*** Input material ***

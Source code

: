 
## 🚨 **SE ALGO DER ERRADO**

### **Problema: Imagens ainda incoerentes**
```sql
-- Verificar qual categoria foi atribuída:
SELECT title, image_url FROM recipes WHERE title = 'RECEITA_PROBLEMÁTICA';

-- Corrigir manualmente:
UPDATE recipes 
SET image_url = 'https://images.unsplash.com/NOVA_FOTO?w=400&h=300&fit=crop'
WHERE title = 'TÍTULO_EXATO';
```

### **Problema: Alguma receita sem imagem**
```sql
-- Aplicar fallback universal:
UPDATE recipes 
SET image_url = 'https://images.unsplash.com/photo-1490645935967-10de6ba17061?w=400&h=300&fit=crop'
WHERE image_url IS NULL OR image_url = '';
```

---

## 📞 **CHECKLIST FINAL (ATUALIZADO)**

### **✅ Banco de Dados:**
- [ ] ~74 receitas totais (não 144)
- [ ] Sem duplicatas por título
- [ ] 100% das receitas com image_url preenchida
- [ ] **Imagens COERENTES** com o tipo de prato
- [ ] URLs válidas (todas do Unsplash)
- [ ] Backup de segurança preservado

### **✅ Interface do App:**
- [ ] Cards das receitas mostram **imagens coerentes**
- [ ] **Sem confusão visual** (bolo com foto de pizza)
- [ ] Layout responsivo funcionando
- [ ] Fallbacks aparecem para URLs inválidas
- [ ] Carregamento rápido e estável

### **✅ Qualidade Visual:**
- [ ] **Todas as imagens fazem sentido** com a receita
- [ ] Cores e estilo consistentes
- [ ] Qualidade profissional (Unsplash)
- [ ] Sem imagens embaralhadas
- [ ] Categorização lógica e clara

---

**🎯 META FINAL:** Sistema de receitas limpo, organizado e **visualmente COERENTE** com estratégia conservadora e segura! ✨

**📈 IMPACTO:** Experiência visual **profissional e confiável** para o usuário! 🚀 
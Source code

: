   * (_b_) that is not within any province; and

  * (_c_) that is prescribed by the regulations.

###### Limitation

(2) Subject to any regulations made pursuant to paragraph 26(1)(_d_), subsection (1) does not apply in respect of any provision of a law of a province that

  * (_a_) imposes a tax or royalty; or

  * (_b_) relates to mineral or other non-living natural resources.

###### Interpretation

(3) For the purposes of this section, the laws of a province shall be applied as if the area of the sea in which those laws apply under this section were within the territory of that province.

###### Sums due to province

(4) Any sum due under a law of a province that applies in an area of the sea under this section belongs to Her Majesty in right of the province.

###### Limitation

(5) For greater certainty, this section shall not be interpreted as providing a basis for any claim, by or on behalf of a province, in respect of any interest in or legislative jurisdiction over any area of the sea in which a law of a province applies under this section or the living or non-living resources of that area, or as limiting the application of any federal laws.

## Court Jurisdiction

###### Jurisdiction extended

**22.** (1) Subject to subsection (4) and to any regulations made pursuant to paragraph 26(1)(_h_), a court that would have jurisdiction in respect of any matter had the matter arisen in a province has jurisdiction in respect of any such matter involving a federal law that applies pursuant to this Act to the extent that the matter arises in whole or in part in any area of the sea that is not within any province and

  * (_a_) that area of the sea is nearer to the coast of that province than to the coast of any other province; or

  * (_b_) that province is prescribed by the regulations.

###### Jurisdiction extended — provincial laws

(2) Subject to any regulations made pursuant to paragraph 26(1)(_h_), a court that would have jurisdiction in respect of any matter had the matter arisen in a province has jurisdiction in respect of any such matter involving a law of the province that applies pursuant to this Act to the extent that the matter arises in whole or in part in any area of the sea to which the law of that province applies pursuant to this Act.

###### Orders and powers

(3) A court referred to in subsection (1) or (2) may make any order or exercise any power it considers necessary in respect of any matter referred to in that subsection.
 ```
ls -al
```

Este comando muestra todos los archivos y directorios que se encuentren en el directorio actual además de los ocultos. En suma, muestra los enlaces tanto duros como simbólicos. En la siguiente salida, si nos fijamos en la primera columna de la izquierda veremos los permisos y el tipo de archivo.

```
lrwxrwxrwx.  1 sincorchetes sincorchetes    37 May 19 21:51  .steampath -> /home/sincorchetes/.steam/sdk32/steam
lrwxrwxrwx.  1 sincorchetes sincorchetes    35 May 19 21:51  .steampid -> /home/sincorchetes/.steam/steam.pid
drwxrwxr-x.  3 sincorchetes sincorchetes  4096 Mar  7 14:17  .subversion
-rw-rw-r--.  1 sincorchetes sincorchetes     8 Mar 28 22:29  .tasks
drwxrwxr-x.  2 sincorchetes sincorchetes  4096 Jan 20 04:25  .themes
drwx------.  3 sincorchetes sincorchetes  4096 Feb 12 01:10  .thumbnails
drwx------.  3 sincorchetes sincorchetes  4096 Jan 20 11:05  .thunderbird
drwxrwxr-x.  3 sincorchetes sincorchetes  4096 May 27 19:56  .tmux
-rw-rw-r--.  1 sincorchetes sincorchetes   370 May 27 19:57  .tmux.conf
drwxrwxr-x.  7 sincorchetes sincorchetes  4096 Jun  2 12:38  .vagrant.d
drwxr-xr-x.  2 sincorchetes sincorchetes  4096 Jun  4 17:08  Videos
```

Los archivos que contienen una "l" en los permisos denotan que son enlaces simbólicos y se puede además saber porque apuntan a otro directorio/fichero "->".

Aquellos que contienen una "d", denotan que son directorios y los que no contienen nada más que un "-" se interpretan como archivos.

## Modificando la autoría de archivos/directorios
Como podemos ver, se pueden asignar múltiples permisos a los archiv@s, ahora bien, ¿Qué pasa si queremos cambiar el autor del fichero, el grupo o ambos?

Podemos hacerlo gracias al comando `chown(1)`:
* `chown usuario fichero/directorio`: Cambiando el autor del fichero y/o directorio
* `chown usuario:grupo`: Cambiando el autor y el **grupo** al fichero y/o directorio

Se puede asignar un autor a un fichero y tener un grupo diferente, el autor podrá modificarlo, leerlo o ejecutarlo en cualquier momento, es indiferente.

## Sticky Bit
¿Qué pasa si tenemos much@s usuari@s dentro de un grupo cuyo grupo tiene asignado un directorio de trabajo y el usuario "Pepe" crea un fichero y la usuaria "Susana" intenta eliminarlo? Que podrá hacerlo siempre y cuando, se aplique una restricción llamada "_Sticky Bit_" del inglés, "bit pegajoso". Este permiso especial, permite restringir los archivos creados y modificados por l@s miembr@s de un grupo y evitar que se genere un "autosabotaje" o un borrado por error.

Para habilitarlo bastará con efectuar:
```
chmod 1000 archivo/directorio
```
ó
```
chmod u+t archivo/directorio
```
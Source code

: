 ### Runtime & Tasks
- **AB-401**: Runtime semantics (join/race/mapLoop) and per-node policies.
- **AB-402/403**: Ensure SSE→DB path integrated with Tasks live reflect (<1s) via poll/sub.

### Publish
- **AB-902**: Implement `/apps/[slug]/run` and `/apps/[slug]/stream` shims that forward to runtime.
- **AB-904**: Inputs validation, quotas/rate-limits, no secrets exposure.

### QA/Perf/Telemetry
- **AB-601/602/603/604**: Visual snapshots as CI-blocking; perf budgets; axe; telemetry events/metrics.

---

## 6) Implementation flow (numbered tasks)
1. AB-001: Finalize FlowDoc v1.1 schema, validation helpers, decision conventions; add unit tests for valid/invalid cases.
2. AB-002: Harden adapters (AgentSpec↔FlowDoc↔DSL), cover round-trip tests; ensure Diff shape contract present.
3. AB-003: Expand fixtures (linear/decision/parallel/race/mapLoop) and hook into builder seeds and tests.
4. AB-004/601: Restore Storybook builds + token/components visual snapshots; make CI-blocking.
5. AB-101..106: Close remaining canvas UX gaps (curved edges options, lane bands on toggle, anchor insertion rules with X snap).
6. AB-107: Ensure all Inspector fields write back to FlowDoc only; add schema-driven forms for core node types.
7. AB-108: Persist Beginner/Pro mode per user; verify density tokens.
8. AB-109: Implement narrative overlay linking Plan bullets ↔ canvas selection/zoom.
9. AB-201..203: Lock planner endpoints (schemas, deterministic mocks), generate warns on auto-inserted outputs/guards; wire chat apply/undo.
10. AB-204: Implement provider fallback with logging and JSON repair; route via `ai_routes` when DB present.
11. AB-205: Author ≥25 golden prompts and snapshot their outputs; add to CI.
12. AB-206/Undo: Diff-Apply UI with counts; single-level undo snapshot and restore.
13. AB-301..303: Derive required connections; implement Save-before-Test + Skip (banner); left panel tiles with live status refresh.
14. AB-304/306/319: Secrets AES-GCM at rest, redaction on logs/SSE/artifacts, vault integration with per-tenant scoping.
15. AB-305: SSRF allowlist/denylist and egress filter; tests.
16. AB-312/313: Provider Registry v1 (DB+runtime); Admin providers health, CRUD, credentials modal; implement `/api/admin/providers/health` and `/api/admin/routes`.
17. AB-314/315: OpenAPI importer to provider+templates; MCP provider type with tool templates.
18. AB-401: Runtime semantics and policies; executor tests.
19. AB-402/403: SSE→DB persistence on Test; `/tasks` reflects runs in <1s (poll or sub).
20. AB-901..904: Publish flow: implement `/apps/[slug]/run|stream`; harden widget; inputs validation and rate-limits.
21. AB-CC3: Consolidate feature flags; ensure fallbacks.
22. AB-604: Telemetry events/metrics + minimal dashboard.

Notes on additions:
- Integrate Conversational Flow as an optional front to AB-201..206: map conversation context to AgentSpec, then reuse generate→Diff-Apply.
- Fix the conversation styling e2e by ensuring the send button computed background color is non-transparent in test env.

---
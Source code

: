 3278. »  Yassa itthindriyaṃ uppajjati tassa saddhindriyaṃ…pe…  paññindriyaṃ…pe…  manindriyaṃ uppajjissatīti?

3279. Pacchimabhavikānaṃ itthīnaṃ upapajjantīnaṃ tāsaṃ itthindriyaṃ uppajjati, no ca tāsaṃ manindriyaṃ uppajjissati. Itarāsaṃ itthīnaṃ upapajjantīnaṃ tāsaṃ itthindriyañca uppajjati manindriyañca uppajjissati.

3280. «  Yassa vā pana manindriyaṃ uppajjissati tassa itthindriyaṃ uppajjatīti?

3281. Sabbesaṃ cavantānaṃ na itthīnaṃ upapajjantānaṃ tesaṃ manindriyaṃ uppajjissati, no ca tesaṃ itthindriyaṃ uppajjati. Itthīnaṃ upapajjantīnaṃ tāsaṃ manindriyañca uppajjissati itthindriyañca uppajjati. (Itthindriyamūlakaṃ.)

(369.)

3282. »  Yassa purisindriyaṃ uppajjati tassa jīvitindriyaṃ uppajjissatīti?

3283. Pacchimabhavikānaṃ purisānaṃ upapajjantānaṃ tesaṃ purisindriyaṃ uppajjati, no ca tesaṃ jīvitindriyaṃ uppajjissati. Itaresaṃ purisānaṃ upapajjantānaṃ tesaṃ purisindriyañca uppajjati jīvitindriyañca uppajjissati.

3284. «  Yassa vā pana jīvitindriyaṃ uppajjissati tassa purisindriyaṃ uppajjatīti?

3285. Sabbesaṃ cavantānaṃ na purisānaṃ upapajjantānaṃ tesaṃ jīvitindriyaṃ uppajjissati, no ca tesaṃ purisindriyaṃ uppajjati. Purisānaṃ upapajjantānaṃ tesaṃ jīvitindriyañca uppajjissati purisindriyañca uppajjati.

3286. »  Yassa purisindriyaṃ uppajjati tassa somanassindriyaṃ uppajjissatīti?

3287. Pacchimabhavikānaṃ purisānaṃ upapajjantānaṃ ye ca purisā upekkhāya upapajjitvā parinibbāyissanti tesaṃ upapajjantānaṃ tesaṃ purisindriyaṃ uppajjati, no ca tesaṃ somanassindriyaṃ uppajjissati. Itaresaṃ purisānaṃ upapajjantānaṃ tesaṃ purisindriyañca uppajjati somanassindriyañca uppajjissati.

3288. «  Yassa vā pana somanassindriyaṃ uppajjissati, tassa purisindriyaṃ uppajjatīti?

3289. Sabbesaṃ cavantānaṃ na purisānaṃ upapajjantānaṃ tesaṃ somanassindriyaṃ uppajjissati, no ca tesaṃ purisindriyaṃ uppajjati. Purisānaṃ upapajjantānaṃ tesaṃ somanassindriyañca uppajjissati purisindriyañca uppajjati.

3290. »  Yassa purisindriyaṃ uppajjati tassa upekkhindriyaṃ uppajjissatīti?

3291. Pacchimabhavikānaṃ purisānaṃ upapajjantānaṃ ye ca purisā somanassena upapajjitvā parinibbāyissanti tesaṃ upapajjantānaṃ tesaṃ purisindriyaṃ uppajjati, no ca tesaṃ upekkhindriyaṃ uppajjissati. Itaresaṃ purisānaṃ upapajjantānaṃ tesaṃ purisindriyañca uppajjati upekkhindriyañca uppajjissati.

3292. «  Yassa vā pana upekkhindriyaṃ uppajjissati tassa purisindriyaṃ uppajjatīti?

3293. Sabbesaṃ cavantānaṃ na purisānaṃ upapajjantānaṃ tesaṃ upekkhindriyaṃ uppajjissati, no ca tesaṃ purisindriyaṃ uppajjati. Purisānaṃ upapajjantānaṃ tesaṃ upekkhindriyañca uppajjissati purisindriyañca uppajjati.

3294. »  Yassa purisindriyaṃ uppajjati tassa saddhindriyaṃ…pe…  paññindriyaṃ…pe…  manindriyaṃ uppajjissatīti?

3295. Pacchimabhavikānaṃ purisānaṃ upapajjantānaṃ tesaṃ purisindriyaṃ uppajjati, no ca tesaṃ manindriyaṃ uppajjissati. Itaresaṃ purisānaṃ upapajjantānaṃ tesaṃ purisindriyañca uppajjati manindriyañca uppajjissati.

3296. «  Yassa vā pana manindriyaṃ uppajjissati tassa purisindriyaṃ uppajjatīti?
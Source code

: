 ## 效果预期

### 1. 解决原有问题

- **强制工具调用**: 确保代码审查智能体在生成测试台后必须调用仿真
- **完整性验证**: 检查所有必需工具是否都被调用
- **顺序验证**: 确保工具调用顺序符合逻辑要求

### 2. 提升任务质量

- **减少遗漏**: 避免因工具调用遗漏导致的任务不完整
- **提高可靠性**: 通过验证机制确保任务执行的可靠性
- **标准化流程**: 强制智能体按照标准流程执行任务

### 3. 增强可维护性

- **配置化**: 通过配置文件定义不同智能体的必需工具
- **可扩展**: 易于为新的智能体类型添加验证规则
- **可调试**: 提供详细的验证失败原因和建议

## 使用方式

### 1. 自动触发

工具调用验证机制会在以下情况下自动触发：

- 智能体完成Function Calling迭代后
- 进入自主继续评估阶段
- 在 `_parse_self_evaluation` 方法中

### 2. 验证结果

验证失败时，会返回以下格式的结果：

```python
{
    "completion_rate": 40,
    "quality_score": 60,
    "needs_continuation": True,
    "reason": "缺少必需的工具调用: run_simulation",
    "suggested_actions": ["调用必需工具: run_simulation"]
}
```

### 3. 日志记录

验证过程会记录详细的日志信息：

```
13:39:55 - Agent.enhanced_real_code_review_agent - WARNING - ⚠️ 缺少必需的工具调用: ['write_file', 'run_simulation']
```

*** End of Input material ***

- [Required work] Your answer should be the lines of the listing above between the line holding "## Sticky Bit" and the line holding "Para habilitarlo bastará", inclusive, restated word for word and alone.

- [Answer to this exercise]
## Sticky Bit
¿Qué pasa si tenemos much@s usuari@s dentro de un grupo cuyo grupo tiene asignado un directorio de trabajo y el usuario "Pepe" crea un fichero y la usuaria "Susana" intenta eliminarlo? Que podrá hacerlo siempre y cuando, se aplique una restricción llamada "_Sticky Bit_" del inglés, "bit pegajoso". Este permiso especial, permite restringir los archivos creados y modificados por l@s miembr@s de un grupo y evitar que se genere un "autosabotaje" o un borrado por error.

Para habilitarlo bastará con efectuar:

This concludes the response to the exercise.